Dataset entries
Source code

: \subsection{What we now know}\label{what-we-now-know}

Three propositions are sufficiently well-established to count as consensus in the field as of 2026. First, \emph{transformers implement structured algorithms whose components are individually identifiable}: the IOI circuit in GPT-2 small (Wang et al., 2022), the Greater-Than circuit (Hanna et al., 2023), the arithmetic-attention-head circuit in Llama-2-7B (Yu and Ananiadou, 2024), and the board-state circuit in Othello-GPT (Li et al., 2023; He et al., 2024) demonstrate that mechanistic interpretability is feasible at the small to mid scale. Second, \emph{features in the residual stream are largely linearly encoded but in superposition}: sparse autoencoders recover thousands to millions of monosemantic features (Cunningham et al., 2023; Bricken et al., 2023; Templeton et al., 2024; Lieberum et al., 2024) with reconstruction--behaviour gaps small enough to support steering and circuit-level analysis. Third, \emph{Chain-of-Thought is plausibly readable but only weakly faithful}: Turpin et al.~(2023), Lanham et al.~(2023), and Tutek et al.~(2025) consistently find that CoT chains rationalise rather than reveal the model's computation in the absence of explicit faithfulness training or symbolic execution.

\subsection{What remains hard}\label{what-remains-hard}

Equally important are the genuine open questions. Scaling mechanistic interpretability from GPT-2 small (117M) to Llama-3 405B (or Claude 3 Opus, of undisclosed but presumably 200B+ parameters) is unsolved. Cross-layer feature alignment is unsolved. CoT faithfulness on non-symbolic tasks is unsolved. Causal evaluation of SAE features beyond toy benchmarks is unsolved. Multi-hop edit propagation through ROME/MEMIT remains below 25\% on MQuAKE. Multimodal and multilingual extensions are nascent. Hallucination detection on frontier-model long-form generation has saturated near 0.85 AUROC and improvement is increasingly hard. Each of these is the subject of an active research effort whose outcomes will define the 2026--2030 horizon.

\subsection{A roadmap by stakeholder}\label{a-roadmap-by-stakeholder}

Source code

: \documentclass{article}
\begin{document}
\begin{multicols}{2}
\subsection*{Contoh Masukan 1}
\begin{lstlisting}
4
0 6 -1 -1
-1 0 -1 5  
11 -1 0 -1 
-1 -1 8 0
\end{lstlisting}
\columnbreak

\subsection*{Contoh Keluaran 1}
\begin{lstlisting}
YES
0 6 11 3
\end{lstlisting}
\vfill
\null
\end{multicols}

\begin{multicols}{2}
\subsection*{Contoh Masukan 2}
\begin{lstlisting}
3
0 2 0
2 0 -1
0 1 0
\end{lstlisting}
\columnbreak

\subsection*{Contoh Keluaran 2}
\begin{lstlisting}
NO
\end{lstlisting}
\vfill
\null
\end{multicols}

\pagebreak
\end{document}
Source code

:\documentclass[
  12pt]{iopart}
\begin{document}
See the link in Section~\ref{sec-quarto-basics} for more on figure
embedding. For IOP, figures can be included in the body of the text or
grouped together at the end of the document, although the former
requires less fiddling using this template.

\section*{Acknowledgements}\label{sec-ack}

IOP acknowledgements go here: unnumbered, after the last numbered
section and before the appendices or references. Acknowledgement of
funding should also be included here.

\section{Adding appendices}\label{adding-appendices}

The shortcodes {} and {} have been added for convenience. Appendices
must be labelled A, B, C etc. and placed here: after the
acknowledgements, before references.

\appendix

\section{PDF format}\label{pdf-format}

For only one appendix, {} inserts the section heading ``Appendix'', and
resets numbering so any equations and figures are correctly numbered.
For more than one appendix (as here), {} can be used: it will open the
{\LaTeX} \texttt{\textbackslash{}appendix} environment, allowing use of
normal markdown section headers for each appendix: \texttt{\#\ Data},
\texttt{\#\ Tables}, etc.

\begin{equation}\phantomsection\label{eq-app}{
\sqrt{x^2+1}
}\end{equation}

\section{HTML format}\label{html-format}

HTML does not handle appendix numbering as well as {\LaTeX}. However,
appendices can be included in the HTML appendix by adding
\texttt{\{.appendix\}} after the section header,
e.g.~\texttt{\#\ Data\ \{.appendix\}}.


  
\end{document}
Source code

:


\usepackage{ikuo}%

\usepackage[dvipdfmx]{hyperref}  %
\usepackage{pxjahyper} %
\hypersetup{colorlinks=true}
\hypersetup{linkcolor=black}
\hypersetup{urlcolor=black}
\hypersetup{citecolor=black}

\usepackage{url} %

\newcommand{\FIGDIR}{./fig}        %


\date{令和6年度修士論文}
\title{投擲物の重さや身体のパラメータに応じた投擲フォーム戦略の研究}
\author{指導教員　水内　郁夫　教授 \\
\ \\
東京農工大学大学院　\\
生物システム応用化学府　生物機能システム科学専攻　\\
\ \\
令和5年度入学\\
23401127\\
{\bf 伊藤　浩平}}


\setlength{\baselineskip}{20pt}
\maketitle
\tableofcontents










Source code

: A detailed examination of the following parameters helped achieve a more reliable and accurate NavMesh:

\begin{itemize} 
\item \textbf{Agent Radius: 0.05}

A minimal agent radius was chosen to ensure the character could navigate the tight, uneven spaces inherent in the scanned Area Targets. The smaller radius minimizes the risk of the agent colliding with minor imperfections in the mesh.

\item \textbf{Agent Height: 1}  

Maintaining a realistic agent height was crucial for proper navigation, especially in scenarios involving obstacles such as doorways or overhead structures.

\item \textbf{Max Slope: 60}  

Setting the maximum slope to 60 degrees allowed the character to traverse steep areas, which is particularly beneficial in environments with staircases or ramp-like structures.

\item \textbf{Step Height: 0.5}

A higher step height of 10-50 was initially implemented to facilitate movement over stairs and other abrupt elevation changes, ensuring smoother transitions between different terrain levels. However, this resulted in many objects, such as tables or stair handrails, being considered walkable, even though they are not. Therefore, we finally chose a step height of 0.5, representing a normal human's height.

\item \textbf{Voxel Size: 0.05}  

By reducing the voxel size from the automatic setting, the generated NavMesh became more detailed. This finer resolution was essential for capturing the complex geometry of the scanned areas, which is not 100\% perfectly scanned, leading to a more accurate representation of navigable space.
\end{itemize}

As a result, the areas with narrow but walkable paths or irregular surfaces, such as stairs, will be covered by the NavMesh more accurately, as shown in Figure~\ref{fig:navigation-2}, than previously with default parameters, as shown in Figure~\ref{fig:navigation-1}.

> [Task brief]: Produce the number of lines in the data containing the string "hypersetup", with nothing added.

> [Task response]: 4